DESCRIPTION OF THE TASK: All that is needed is every record, duplicated exactly.

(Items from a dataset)
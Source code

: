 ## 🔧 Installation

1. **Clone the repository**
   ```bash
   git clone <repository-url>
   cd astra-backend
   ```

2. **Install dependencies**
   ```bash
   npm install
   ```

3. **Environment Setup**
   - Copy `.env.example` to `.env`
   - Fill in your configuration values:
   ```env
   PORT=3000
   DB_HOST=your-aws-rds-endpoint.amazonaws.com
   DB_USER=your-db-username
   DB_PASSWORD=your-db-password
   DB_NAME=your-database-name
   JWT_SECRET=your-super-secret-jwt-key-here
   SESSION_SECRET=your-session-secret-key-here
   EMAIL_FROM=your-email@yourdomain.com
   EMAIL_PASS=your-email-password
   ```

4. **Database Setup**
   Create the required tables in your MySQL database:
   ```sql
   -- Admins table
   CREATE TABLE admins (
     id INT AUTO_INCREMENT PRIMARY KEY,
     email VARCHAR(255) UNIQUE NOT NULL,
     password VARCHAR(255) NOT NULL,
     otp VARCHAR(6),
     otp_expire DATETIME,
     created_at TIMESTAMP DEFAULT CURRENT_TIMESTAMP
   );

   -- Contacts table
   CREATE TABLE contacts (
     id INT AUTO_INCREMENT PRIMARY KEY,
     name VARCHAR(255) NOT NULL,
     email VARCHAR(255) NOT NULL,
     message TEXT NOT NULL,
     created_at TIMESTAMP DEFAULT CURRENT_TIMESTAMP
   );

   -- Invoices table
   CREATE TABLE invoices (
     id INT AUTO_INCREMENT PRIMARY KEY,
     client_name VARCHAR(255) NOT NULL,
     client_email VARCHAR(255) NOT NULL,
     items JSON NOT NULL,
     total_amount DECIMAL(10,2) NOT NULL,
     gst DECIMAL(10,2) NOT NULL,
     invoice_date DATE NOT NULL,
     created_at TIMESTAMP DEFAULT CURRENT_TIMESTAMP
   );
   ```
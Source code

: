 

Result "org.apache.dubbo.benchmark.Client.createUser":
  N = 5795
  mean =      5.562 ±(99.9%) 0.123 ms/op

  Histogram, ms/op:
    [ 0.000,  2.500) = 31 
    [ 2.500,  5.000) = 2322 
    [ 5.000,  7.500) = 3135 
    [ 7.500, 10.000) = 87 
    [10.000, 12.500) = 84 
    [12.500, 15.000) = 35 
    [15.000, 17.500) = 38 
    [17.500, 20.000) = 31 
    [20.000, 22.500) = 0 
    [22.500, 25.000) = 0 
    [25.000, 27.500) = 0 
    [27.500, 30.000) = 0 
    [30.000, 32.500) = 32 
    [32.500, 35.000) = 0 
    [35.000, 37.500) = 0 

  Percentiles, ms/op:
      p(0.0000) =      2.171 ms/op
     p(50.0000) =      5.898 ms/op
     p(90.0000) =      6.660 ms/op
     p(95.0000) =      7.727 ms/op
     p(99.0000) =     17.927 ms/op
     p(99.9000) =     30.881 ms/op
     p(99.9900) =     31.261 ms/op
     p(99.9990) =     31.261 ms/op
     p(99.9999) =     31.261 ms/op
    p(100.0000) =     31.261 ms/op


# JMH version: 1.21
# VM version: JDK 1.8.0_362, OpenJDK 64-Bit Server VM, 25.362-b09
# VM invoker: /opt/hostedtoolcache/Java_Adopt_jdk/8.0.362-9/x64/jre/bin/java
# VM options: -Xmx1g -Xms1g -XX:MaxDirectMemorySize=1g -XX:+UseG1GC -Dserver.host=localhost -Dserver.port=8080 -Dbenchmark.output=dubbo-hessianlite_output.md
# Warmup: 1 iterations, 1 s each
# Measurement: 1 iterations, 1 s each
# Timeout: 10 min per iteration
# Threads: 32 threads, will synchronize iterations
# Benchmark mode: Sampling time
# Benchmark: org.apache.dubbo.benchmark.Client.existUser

THE ANSWER:
Source code

: ## 🔧 Installation

1. **Clone the repository**
   ```bash
   git clone <repository-url>
   cd astra-backend
   ```

2. **Install dependencies**
   ```bash
   npm install
   ```

3. **Environment Setup**
   - Copy `.env.example` to `.env`
   - Fill in your configuration values:
   ```env
   PORT=3000
   DB_HOST=your-aws-rds-endpoint.amazonaws.com
   DB_USER=your-db-username
   DB_PASSWORD=your-db-password
   DB_NAME=your-database-name
   JWT_SECRET=your-super-secret-jwt-key-here
   SESSION_SECRET=your-session-secret-key-here
   EMAIL_FROM=your-email@yourdomain.com
   EMAIL_PASS=your-email-password
   ```

4. **Database Setup**
   Create the required tables in your MySQL database:
   ```sql
   -- Admins table
   CREATE TABLE admins (
     id INT AUTO_INCREMENT PRIMARY KEY,
     email VARCHAR(255) UNIQUE NOT NULL,
     password VARCHAR(255) NOT NULL,
     otp VARCHAR(6),
     otp_expire DATETIME,
     created_at TIMESTAMP DEFAULT CURRENT_TIMESTAMP
   );

   -- Contacts table
   CREATE TABLE contacts (
     id INT AUTO_INCREMENT PRIMARY KEY,
     name VARCHAR(255) NOT NULL,
     email VARCHAR(255) NOT NULL,
     message TEXT NOT NULL,
     created_at TIMESTAMP DEFAULT CURRENT_TIMESTAMP
   );

   -- Invoices table
   CREATE TABLE invoices (
     id INT AUTO_INCREMENT PRIMARY KEY,
     client_name VARCHAR(255) NOT NULL,
     client_email VARCHAR(255) NOT NULL,
     items JSON NOT NULL,
     total_amount DECIMAL(10,2) NOT NULL,
     gst DECIMAL(10,2) NOT NULL,
     invoice_date DATE NOT NULL,
     created_at TIMESTAMP DEFAULT CURRENT_TIMESTAMP
   );
   ```
Source code

: 

Result "org.apache.dubbo.benchmark.Client.createUser":
  N = 5795
  mean =      5.562 ±(99.9%) 0.123 ms/op

  Histogram, ms/op:
    [ 0.000,  2.500) = 31 
    [ 2.500,  5.000) = 2322 
    [ 5.000,  7.500) = 3135 
    [ 7.500, 10.000) = 87 
    [10.000, 12.500) = 84 
    [12.500, 15.000) = 35 
    [15.000, 17.500) = 38 
    [17.500, 20.000) = 31 
    [20.000, 22.500) = 0 
    [22.500, 25.000) = 0 
    [25.000, 27.500) = 0 
    [27.500, 30.000) = 0 
    [30.000, 32.500) = 32 
    [32.500, 35.000) = 0 
    [35.000, 37.500) = 0 

  Percentiles, ms/op:
      p(0.0000) =      2.171 ms/op
     p(50.0000) =      5.898 ms/op
     p(90.0000) =      6.660 ms/op
     p(95.0000) =      7.727 ms/op
     p(99.0000) =     17.927 ms/op
     p(99.9000) =     30.881 ms/op
     p(99.9900) =     31.261 ms/op
     p(99.9990) =     31.261 ms/op
     p(99.9999) =     31.261 ms/op
    p(100.0000) =     31.261 ms/op


# JMH version: 1.21
# VM version: JDK 1.8.0_362, OpenJDK 64-Bit Server VM, 25.362-b09
# VM invoker: /opt/hostedtoolcache/Java_Adopt_jdk/8.0.362-9/x64/jre/bin/java
# VM options: -Xmx1g -Xms1g -XX:MaxDirectMemorySize=1g -XX:+UseG1GC -Dserver.host=localhost -Dserver.port=8080 -Dbenchmark.output=dubbo-hessianlite_output.md
# Warmup: 1 iterations, 1 s each
# Measurement: 1 iterations, 1 s each
# Timeout: 10 min per iteration
# Threads: 32 threads, will synchronize iterations
# Benchmark mode: Sampling time
# Benchmark: org.apache.dubbo.benchmark.Client.existUser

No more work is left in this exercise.